**TASK BRIEF**
Only one portion of the data is to be written out: from the line bearing "Raw market & 202 & -0.0099 \\" through the line bearing "Raw market & 212 & -0.0071 \\". Write it exactly as it appears.
== Segment start ==
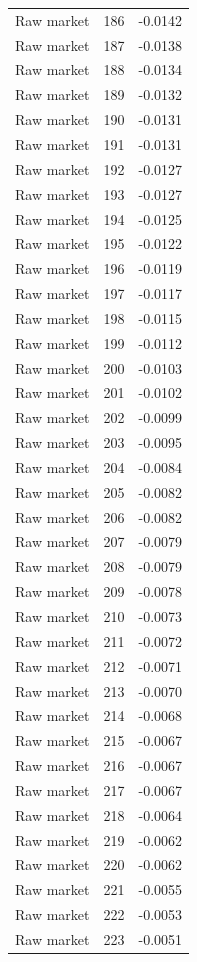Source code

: \begin{table}[htbp]
\begin{tabular}{lll}
Raw market & 186 & -0.0142 \\
Raw market & 187 & -0.0138 \\
Raw market & 188 & -0.0134 \\
Raw market & 189 & -0.0132 \\
Raw market & 190 & -0.0131 \\
Raw market & 191 & -0.0131 \\
Raw market & 192 & -0.0127 \\
Raw market & 193 & -0.0127 \\
Raw market & 194 & -0.0125 \\
Raw market & 195 & -0.0122 \\
Raw market & 196 & -0.0119 \\
Raw market & 197 & -0.0117 \\
Raw market & 198 & -0.0115 \\
Raw market & 199 & -0.0112 \\
Raw market & 200 & -0.0103 \\
Raw market & 201 & -0.0102 \\
Raw market & 202 & -0.0099 \\
Raw market & 203 & -0.0095 \\
Raw market & 204 & -0.0084 \\
Raw market & 205 & -0.0082 \\
Raw market & 206 & -0.0082 \\
Raw market & 207 & -0.0079 \\
Raw market & 208 & -0.0079 \\
Raw market & 209 & -0.0078 \\
Raw market & 210 & -0.0073 \\
Raw market & 211 & -0.0072 \\
Raw market & 212 & -0.0071 \\
Raw market & 213 & -0.0070 \\
Raw market & 214 & -0.0068 \\
Raw market & 215 & -0.0067 \\
Raw market & 216 & -0.0067 \\
Raw market & 217 & -0.0067 \\
Raw market & 218 & -0.0064 \\
Raw market & 219 & -0.0062 \\
Raw market & 220 & -0.0062 \\
Raw market & 221 & -0.0055 \\
Raw market & 222 & -0.0053 \\
Raw market & 223 & -0.0051 \\

\end{tabular}
\end{table}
== Segment end ==
**SOLUTION BELOW**
Raw market & 202 & -0.0099 \\
Raw market & 203 & -0.0095 \\
Raw market & 204 & -0.0084 \\
Raw market & 205 & -0.0082 \\
Raw market & 206 & -0.0082 \\
Raw market & 207 & -0.0079 \\
Raw market & 208 & -0.0079 \\
Raw market & 209 & -0.0078 \\
Raw market & 210 & -0.0073 \\
Raw market & 211 & -0.0072 \\
Raw market & 212 & -0.0071 \\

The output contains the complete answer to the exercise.